Among the lines below, which ones contain the word "AI連携CLIツールの実装"? Copy every such line.
*-*-*
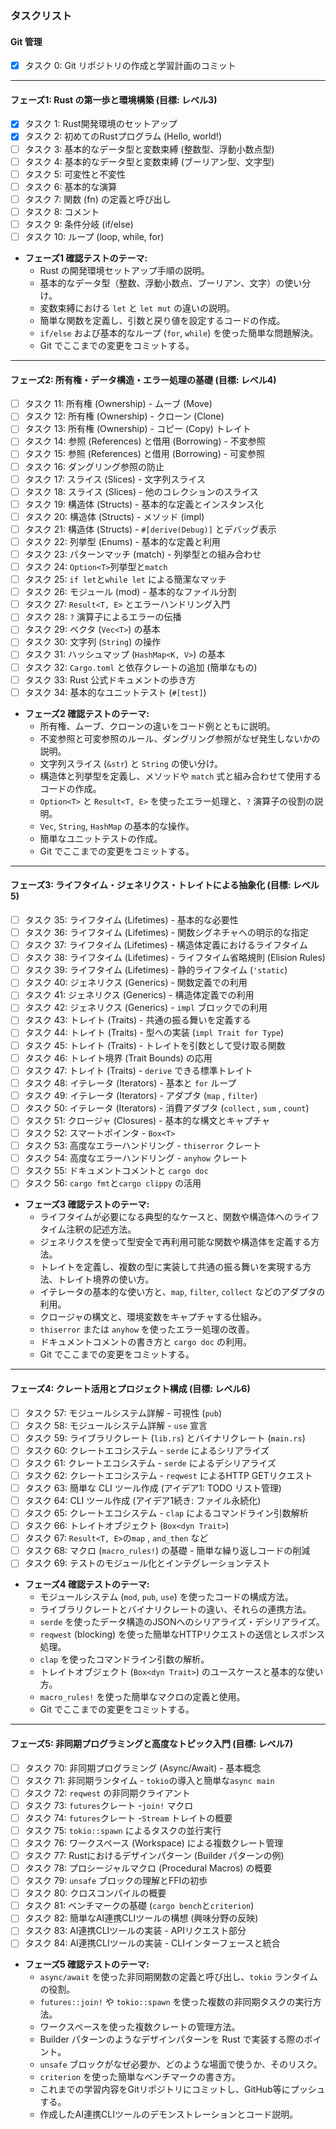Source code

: ### タスクリスト

#### Git 管理

  * [x] タスク 0: Git リポジトリの作成と学習計画のコミット

-----

#### フェーズ1: Rust の第一歩と環境構築 (目標: レベル3)

  * [x] タスク 1: Rust開発環境のセットアップ
  * [x] タスク 2: 初めてのRustプログラム (Hello, world!)
  * [ ] タスク 3: 基本的なデータ型と変数束縛 (整数型、浮動小数点型)
  * [ ] タスク 4: 基本的なデータ型と変数束縛 (ブーリアン型、文字型)
  * [ ] タスク 5: 可変性と不変性
  * [ ] タスク 6: 基本的な演算
  * [ ] タスク 7: 関数 (fn) の定義と呼び出し
  * [ ] タスク 8: コメント
  * [ ] タスク 9: 条件分岐 (if/else)
  * [ ] タスク 10: ループ (loop, while, for)
  * **フェーズ1 確認テストのテーマ:**
      * Rust の開発環境セットアップ手順の説明。
      * 基本的なデータ型（整数、浮動小数点、ブーリアン、文字）の使い分け。
      * 変数束縛における `let` と `let mut` の違いの説明。
      * 簡単な関数を定義し、引数と戻り値を設定するコードの作成。
      * `if/else` および基本的なループ (`for`, `while`) を使った簡単な問題解決。
      * Git でここまでの変更をコミットする。

-----

#### フェーズ2: 所有権・データ構造・エラー処理の基礎 (目標: レベル4)

  * [ ] タスク 11: 所有権 (Ownership) - ムーブ (Move)
  * [ ] タスク 12: 所有権 (Ownership) - クローン (Clone)
  * [ ] タスク 13: 所有権 (Ownership) - コピー (Copy) トレイト
  * [ ] タスク 14: 参照 (References) と借用 (Borrowing) - 不変参照
  * [ ] タスク 15: 参照 (References) と借用 (Borrowing) - 可変参照
  * [ ] タスク 16: ダングリング参照の防止
  * [ ] タスク 17: スライス (Slices) - 文字列スライス
  * [ ] タスク 18: スライス (Slices) - 他のコレクションのスライス
  * [ ] タスク 19: 構造体 (Structs) - 基本的な定義とインスタンス化
  * [ ] タスク 20: 構造体 (Structs) - メソッド (impl)
  * [ ] タスク 21: 構造体 (Structs) -  `#[derive(Debug)]`  とデバッグ表示
  * [ ] タスク 22: 列挙型 (Enums) - 基本的な定義と利用
  * [ ] タスク 23: パターンマッチ (match) - 列挙型との組み合わせ
  * [ ] タスク 24:  `Option<T>`列挙型と`match`
  * [ ] タスク 25:  `if let`と`while let`  による簡潔なマッチ
  * [ ] タスク 26: モジュール (mod) - 基本的なファイル分割
  * [ ] タスク 27:  `Result<T, E>`  とエラーハンドリング入門
  * [ ] タスク 28:  `?`  演算子によるエラーの伝播
  * [ ] タスク 29: ベクタ (`Vec<T>`) の基本
  * [ ] タスク 30: 文字列 (`String`) の操作
  * [ ] タスク 31: ハッシュマップ (`HashMap<K, V>`) の基本
  * [ ] タスク 32:  `Cargo.toml`  と依存クレートの追加 (簡単なもの)
  * [ ] タスク 33: Rust 公式ドキュメントの歩き方
  * [ ] タスク 34: 基本的なユニットテスト (`#[test]`)
  * **フェーズ2 確認テストのテーマ:**
      * 所有権、ムーブ、クローンの違いをコード例とともに説明。
      * 不変参照と可変参照のルール、ダングリング参照がなぜ発生しないかの説明。
      * 文字列スライス (`&str`) と `String` の使い分け。
      * 構造体と列挙型を定義し、メソッドや `match` 式と組み合わせて使用するコードの作成。
      * `Option<T>` と `Result<T, E>` を使ったエラー処理と、`?` 演算子の役割の説明。
      * `Vec`, `String`, `HashMap` の基本的な操作。
      * 簡単なユニットテストの作成。
      * Git でここまでの変更をコミットする。

-----

#### フェーズ3: ライフタイム・ジェネリクス・トレイトによる抽象化 (目標: レベル5)

  * [ ] タスク 35: ライフタイム (Lifetimes) - 基本的な必要性
  * [ ] タスク 36: ライフタイム (Lifetimes) - 関数シグネチャへの明示的な指定
  * [ ] タスク 37: ライフタイム (Lifetimes) - 構造体定義におけるライフタイム
  * [ ] タスク 38: ライフタイム (Lifetimes) - ライフタイム省略規則 (Elision Rules)
  * [ ] タスク 39: ライフタイム (Lifetimes) - 静的ライフタイム (`'static`)
  * [ ] タスク 40: ジェネリクス (Generics) - 関数定義での利用
  * [ ] タスク 41: ジェネリクス (Generics) - 構造体定義での利用
  * [ ] タスク 42: ジェネリクス (Generics) -  `impl`  ブロックでの利用
  * [ ] タスク 43: トレイト (Traits) - 共通の振る舞いを定義する
  * [ ] タスク 44: トレイト (Traits) - 型への実装 (`impl Trait for Type`)
  * [ ] タスク 45: トレイト (Traits) - トレイトを引数として受け取る関数
  * [ ] タスク 46: トレイト境界 (Trait Bounds) の応用
  * [ ] タスク 47: トレイト (Traits) -  `derive`  できる標準トレイト
  * [ ] タスク 48: イテレータ (Iterators) - 基本と  `for`  ループ
  * [ ] タスク 49: イテレータ (Iterators) - アダプタ (`map` ,  `filter`)
  * [ ] タスク 50: イテレータ (Iterators) - 消費アダプタ (`collect` ,  `sum` ,  `count`)
  * [ ] タスク 51: クロージャ (Closures) - 基本的な構文とキャプチャ
  * [ ] タスク 52: スマートポインタ -  `Box<T>`
  * [ ] タスク 53: 高度なエラーハンドリング -  `thiserror`  クレート
  * [ ] タスク 54: 高度なエラーハンドリング -  `anyhow`  クレート
  * [ ] タスク 55: ドキュメントコメントと  `cargo doc`
  * [ ] タスク 56:  `cargo fmt`と`cargo clippy`  の活用
  * **フェーズ3 確認テストのテーマ:**
      * ライフタイムが必要になる典型的なケースと、関数や構造体へのライフタイム注釈の記述方法。
      * ジェネリクスを使って型安全で再利用可能な関数や構造体を定義する方法。
      * トレイトを定義し、複数の型に実装して共通の振る舞いを実現する方法、トレイト境界の使い方。
      * イテレータの基本的な使い方と、`map`, `filter`, `collect` などのアダプタの利用。
      * クロージャの構文と、環境変数をキャプチャする仕組み。
      * `thiserror` または `anyhow` を使ったエラー処理の改善。
      * ドキュメントコメントの書き方と `cargo doc` の利用。
      * Git でここまでの変更をコミットする。

-----

#### フェーズ4: クレート活用とプロジェクト構成 (目標: レベル6)

  * [ ] タスク 57: モジュールシステム詳解 - 可視性 (`pub`)
  * [ ] タスク 58: モジュールシステム詳解 -  `use`  宣言
  * [ ] タスク 59: ライブラリクレート (`lib.rs`) とバイナリクレート (`main.rs`)
  * [ ] タスク 60: クレートエコシステム -  `serde`  によるシリアライズ
  * [ ] タスク 61: クレートエコシステム -  `serde`  によるデシリアライズ
  * [ ] タスク 62: クレートエコシステム -  `reqwest`  によるHTTP GETリクエスト
  * [ ] タスク 63: 簡単な CLI ツール作成 (アイデア1: TODO リスト管理)
  * [ ] タスク 64: CLI ツール作成 (アイデア1続き: ファイル永続化)
  * [ ] タスク 65: クレートエコシステム -  `clap`  によるコマンドライン引数解析
  * [ ] タスク 66: トレイトオブジェクト (`Box<dyn Trait>`)
  * [ ] タスク 67:  `Result<T, E>`の`map` ,  `and_then`  など
  * [ ] タスク 68: マクロ (`macro_rules!`) の基礎 - 簡単な繰り返しコードの削減
  * [ ] タスク 69: テストのモジュール化とインテグレーションテスト
  * **フェーズ4 確認テストのテーマ:**
      * モジュールシステム (`mod`, `pub`, `use`) を使ったコードの構成方法。
      * ライブラリクレートとバイナリクレートの違い、それらの連携方法。
      * `serde` を使ったデータ構造のJSONへのシリアライズ・デシリアライズ。
      * `reqwest` (blocking) を使った簡単なHTTPリクエストの送信とレスポンス処理。
      * `clap` を使ったコマンドライン引数の解析。
      * トレイトオブジェクト (`Box<dyn Trait>`) のユースケースと基本的な使い方。
      * `macro_rules!` を使った簡単なマクロの定義と使用。
      * Git でここまでの変更をコミットする。

-----

#### フェーズ5: 非同期プログラミングと高度なトピック入門 (目標: レベル7)

  * [ ] タスク 70: 非同期プログラミング (Async/Await) - 基本概念
  * [ ] タスク 71: 非同期ランタイム -  `tokio`の導入と簡単な`async main`
  * [ ] タスク 72:  `reqwest`  の非同期クライアント
  * [ ] タスク 73:  `futures`クレート -`join!`  マクロ
  * [ ] タスク 74:  `futures`クレート -`Stream`  トレイトの概要
  * [ ] タスク 75:  `tokio::spawn`  によるタスクの並行実行
  * [ ] タスク 76: ワークスペース (Workspace) による複数クレート管理
  * [ ] タスク 77: Rustにおけるデザインパターン (Builder パターンの例)
  * [ ] タスク 78: プロシージャルマクロ (Procedural Macros) の概要
  * [ ] タスク 79:  `unsafe`  ブロックの理解とFFIの初歩
  * [ ] タスク 80: クロスコンパイルの概要
  * [ ] タスク 81: ベンチマークの基礎 (`cargo bench`と`criterion`)
  * [ ] タスク 82: 簡単なAI連携CLIツールの構想 (興味分野の反映)
  * [ ] タスク 83: AI連携CLIツールの実装 - APIリクエスト部分
  * [ ] タスク 84: AI連携CLIツールの実装 - CLIインターフェースと統合
  * **フェーズ5 確認テストのテーマ:**
      * `async/await` を使った非同期関数の定義と呼び出し、`tokio` ランタイムの役割。
      * `futures::join!` や `tokio::spawn` を使った複数の非同期タスクの実行方法。
      * ワークスペースを使った複数クレートの管理方法。
      * Builder パターンのようなデザインパターンを Rust で実装する際のポイント。
      * `unsafe` ブロックがなぜ必要か、どのような場面で使うか、そのリスク。
      * `criterion` を使った簡単なベンチマークの書き方。
      * これまでの学習内容をGitリポジトリにコミットし、GitHub等にプッシュする。
      * 作成したAI連携CLIツールのデモンストレーションとコード説明。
*-*-*
## REPLY
  * [ ] タスク 83: AI連携CLIツールの実装 - APIリクエスト部分
  * [ ] タスク 84: AI連携CLIツールの実装 - CLIインターフェースと統合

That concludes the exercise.